The Church Founders
Until 1054 AD Eastern Orthodoxy and Roman Catholicism were branches of the same body the One, Holy, Catholic, and Apostolic Church. Divisions between these two branches of Christendom had long existed and were constantly increasing.
The widening schism was caused by a mix of cultural, political, and religious differences.
In 1054 AD a formal split occurred when Pope Leo IX, Head of the Roman Branch excommunicated the Patriarch of Constantinople, Michael Cerularius Leader of the Eastern branch, who in turn condemned the pope in mutual ex-communication.
The churches remain divided and separate to the present date.
In 330 AD Emperor Constantine decided to move the capital of the Roman Empire to the city of Byzantium, modern-day Turkey, and called it Constantinople.
When he died his two sons divided their rule, one taking the Eastern portion of the empire and ruling from Constantinople and the other taking the western portion, ruling from Rome.
In 324 AD Constantine became the sole ruler of the Roman Empire, reuniting an empire that had been split among rival rulers since the retirement of Domitian in 305. Constantine, the first Christian emperor, reunified the empire but found the Church bitterly divided over the nature of Jesus.
He wanted to reunify the Church as he had reunified the Empire.
The major dispute was over the teaching of Arius, but there were other doctrinal issues also.
Arianism: the teaching of Arius of Alexandria, who believed that Jesus was created ex Nihilo (out of nothing) by the Father to be the means of creation and redemption. Jesus was fully human, but not fully divine.
He was elevated as a reward for the accomplishment of his mission.
The Arian rallying cry was “There was a time when the Son was not.” Monarchianism: defended the unity (mono Arche, “One source”) of God by denying that the Son and the Spirit were separate persons.
Sabellianism: a form of Monarchianism taught by Sabellians, that God revealed himself in three successive modes, as Father (creator), as Son (redeemer), and as Spirit (sustainer). Hence there is only one person in the Godhead.
Constantine summoned the bishops at an imperial expense to Nicaea, 30 miles from his imperial capital in Nicomedia.

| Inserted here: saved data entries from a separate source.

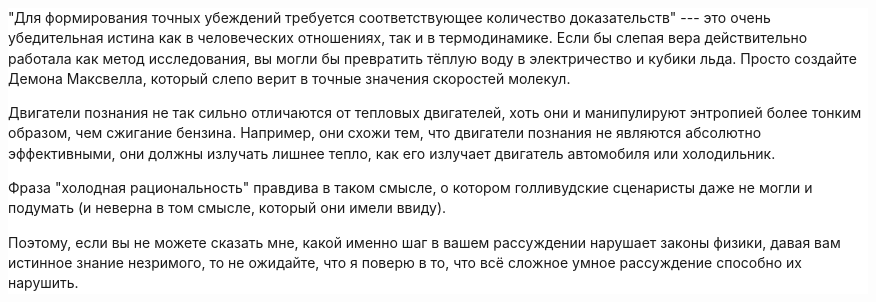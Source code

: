 "Для формирования точных убеждений требуется соответствующее количество доказательств" --- это очень убедительная истина как в человеческих отношениях, так и в термодинамике. Если бы слепая вера действительно работала как метод исследования, вы могли бы превратить тёплую воду в электричество и кубики льда. Просто создайте Демона Максвелла, который слепо верит в точные значения скоростей молекул.

Двигатели познания не так сильно отличаются от тепловых двигателей, хоть они и манипулируют энтропией более тонким образом, чем сжигание бензина. Например, они схожи тем, что двигатели познания не являются абсолютно эффективными, они должны излучать лишнее тепло, как его излучает двигатель автомобиля или холодильник.

Фраза "холодная рациональность" правдива в таком смысле, о котором голливудские сценаристы даже не могли и подумать (и неверна в том смысле, который они имели ввиду).

Поэтому, если вы не можете сказать мне, какой именно шаг в вашем рассуждении нарушает законы физики, давая вам истинное знание незримого, то не ожидайте, что я поверю в то, что всё сложное умное рассуждение способно их нарушить.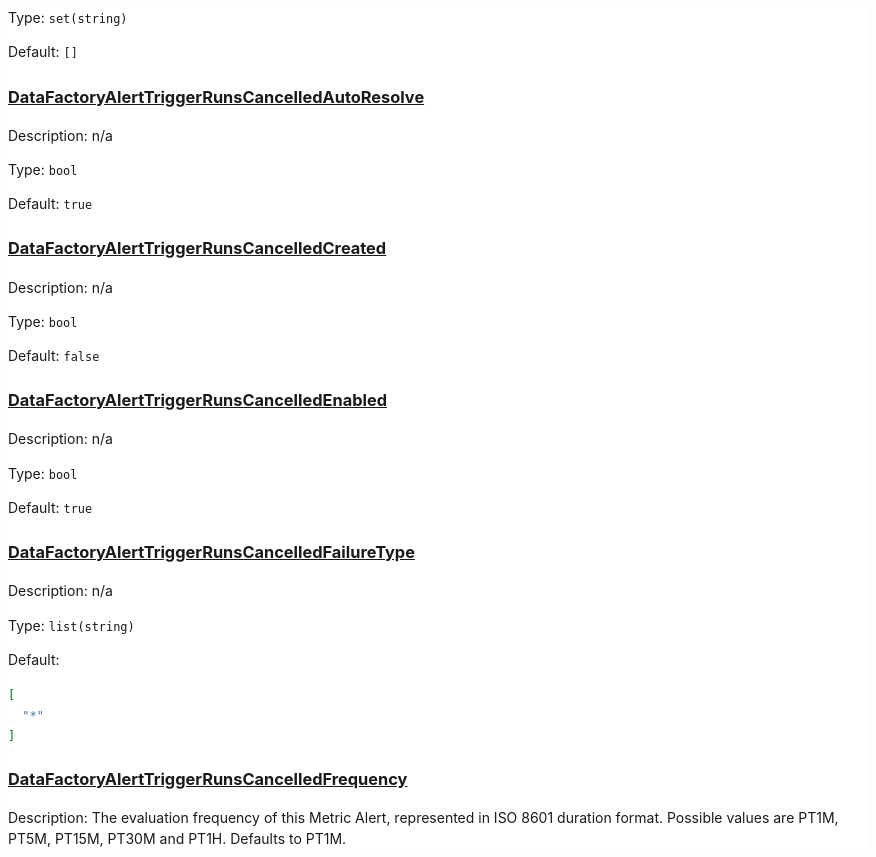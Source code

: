 Type: `set(string)`

Default: `[]`

### <a name="input_DataFactoryAlertTriggerRunsCancelledAutoResolve"></a> [DataFactoryAlertTriggerRunsCancelledAutoResolve](#input\_DataFactoryAlertTriggerRunsCancelledAutoResolve)

Description: n/a

Type: `bool`

Default: `true`

### <a name="input_DataFactoryAlertTriggerRunsCancelledCreated"></a> [DataFactoryAlertTriggerRunsCancelledCreated](#input\_DataFactoryAlertTriggerRunsCancelledCreated)

Description: n/a

Type: `bool`

Default: `false`

### <a name="input_DataFactoryAlertTriggerRunsCancelledEnabled"></a> [DataFactoryAlertTriggerRunsCancelledEnabled](#input\_DataFactoryAlertTriggerRunsCancelledEnabled)

Description: n/a

Type: `bool`

Default: `true`

### <a name="input_DataFactoryAlertTriggerRunsCancelledFailureType"></a> [DataFactoryAlertTriggerRunsCancelledFailureType](#input\_DataFactoryAlertTriggerRunsCancelledFailureType)

Description: n/a

Type: `list(string)`

Default:

```json
[
  "*"
]
```

### <a name="input_DataFactoryAlertTriggerRunsCancelledFrequency"></a> [DataFactoryAlertTriggerRunsCancelledFrequency](#input\_DataFactoryAlertTriggerRunsCancelledFrequency)

Description: The evaluation frequency of this Metric Alert, represented in ISO 8601 duration format. Possible values are PT1M, PT5M, PT15M, PT30M and PT1H. Defaults to PT1M.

Here they were to settle their differences in a council over which he presided.
The council rejected Arianism.
The Council issued a creed based upon an existing baptismal creed from Syria and Palestine.

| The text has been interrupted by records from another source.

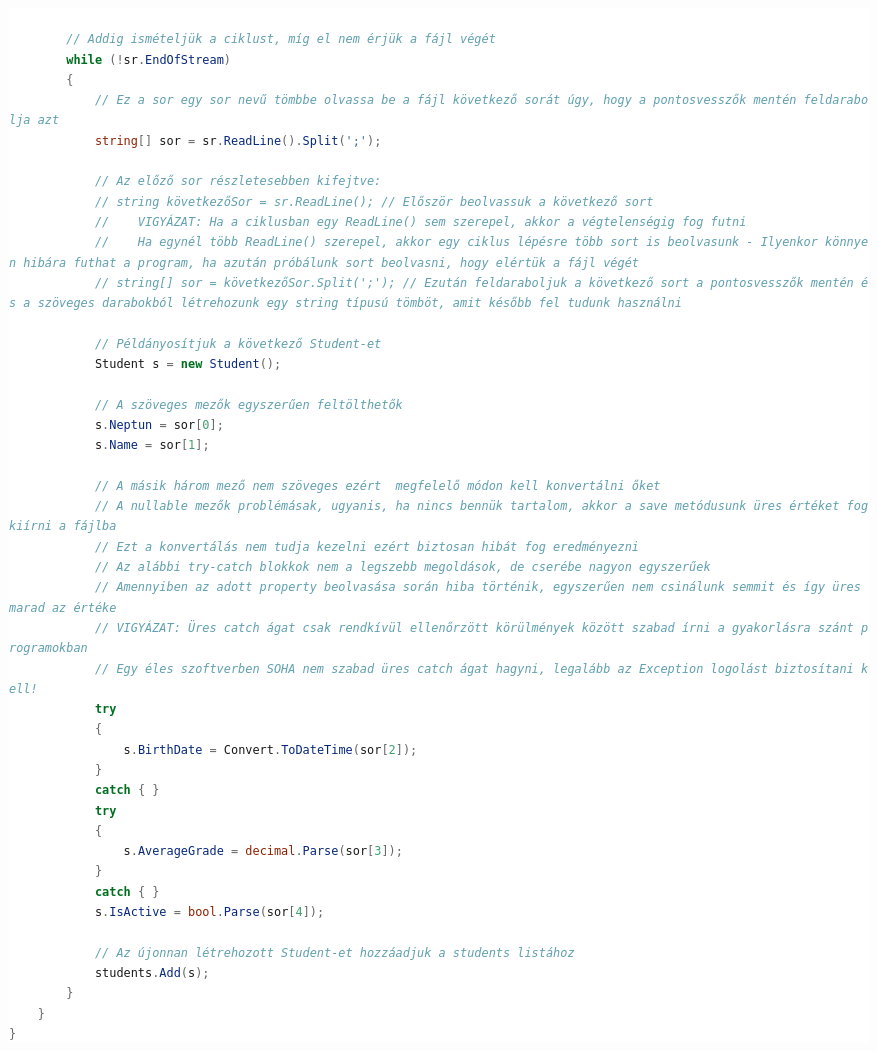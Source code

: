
```csharp
	
        // Addig ismételjük a ciklust, míg el nem érjük a fájl végét
        while (!sr.EndOfStream)
        {
            // Ez a sor egy sor nevű tömbbe olvassa be a fájl következő sorát úgy, hogy a pontosvesszők mentén feldarabolja azt
            string[] sor = sr.ReadLine().Split(';');

            // Az előző sor részletesebben kifejtve:                    
            // string következőSor = sr.ReadLine(); // Először beolvassuk a következő sort
            //    VIGYÁZAT: Ha a ciklusban egy ReadLine() sem szerepel, akkor a végtelenségig fog futni
            //    Ha egynél több ReadLine() szerepel, akkor egy ciklus lépésre több sort is beolvasunk - Ilyenkor könnyen hibára futhat a program, ha azután próbálunk sort beolvasni, hogy elértük a fájl végét
            // string[] sor = következőSor.Split(';'); // Ezután feldaraboljuk a következő sort a pontosvesszők mentén és a szöveges darabokból létrehozunk egy string típusú tömböt, amit később fel tudunk használni 

            // Példányosítjuk a következő Student-et
            Student s = new Student();

            // A szöveges mezők egyszerűen feltölthetők
            s.Neptun = sor[0];
            s.Name = sor[1];                    

            // A másik három mező nem szöveges ezért  megfelelő módon kell konvertálni őket
            // A nullable mezők problémásak, ugyanis, ha nincs bennük tartalom, akkor a save metódusunk üres értéket fog kiírni a fájlba
            // Ezt a konvertálás nem tudja kezelni ezért biztosan hibát fog eredményezni
            // Az alábbi try-catch blokkok nem a legszebb megoldások, de cserébe nagyon egyszerűek
            // Amennyiben az adott property beolvasása során hiba történik, egyszerűen nem csinálunk semmit és így üres marad az értéke
            // VIGYÁZAT: Üres catch ágat csak rendkívül ellenőrzött körülmények között szabad írni a gyakorlásra szánt programokban
            // Egy éles szoftverben SOHA nem szabad üres catch ágat hagyni, legalább az Exception logolást biztosítani kell!
            try
            {
                s.BirthDate = Convert.ToDateTime(sor[2]);
            }
            catch { }                    
            try
            {
                s.AverageGrade = decimal.Parse(sor[3]);
            }
            catch { }            
            s.IsActive = bool.Parse(sor[4]);

            // Az újonnan létrehozott Student-et hozzáadjuk a students listához
            students.Add(s);
        }
    }
}
```


[kep1]: in-memory-db-1.png
[kep2]: in-memory-db-2.png
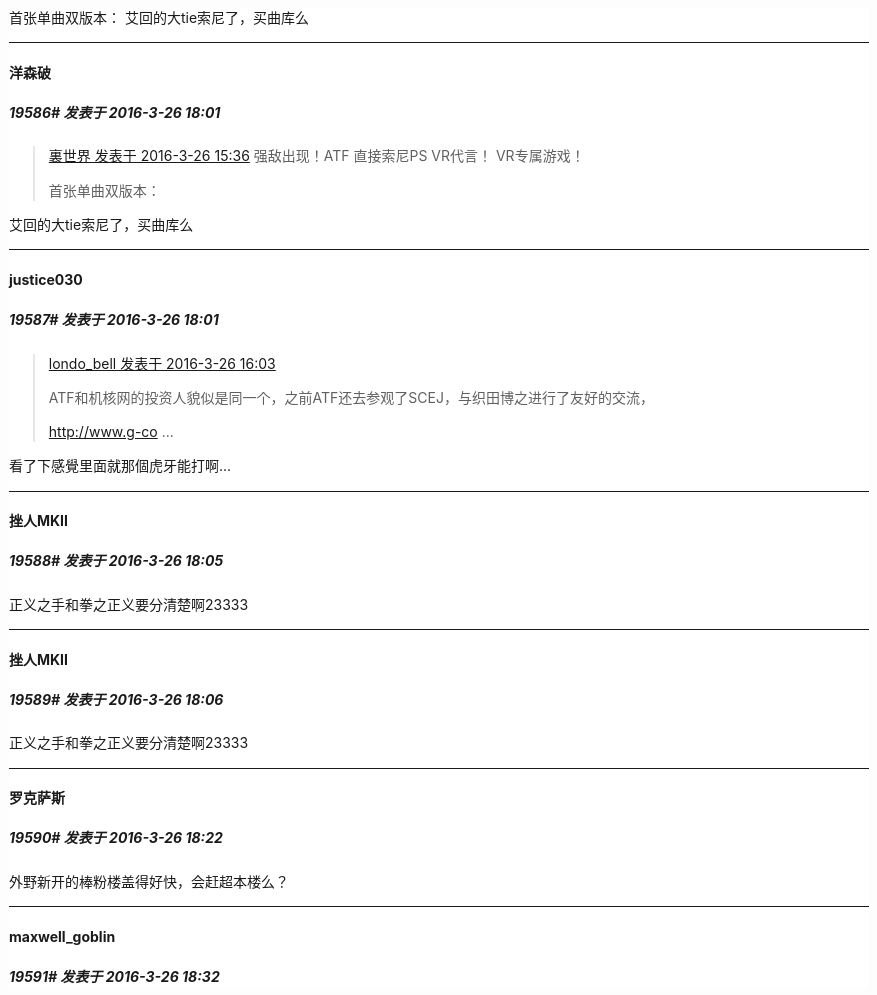 首张单曲双版本：</blockquote>
艾回的大tie索尼了，买曲库么

*****

####  洋森破  
##### 19586#       发表于 2016-3-26 18:01

<blockquote><a href="httphttps://bbs.saraba1st.com/2b/forum.php?mod=redirect&amp;amp;goto=findpost&amp;amp;pid=31942451&amp;amp;ptid=1105387" target="_blank">裏世界 发表于 2016-3-26 15:36</a>
强敌出现！ATF 直接索尼PS VR代言！ VR专属游戏！

首张单曲双版本：</blockquote>
艾回的大tie索尼了，买曲库么

*****

####  justice030  
##### 19587#       发表于 2016-3-26 18:01

<blockquote><a href="httphttps://bbs.saraba1st.com/2b/forum.php?mod=redirect&amp;goto=findpost&amp;pid=31942663&amp;ptid=1105387" target="_blank">londo_bell 发表于 2016-3-26 16:03</a>

ATF和机核网的投资人貌似是同一个，之前ATF还去参观了SCEJ，与织田博之进行了友好的交流，

http://www.g-co ...</blockquote>
看了下感覺里面就那個虎牙能打啊...

*****

####  挫人MKII  
##### 19588#       发表于 2016-3-26 18:05

正义之手和拳之正义要分清楚啊23333

*****

####  挫人MKII  
##### 19589#       发表于 2016-3-26 18:06

正义之手和拳之正义要分清楚啊23333

*****

####  罗克萨斯  
##### 19590#       发表于 2016-3-26 18:22

外野新开的棒粉楼盖得好快，会赶超本楼么？



*****

####  maxwell_goblin  
##### 19591#       发表于 2016-3-26 18:32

This Nicene creed reads: "We believe in one God the Father Almighty, Maker of all things visible and invisible; and in one Lord Jesus Christ, the Son of God, begotten of the Father, only begotten, that is, from the substance of the Father, God from God, Light from Light, True God from True God, Begotten, not made, of one substance with the Father through Whom all things were made."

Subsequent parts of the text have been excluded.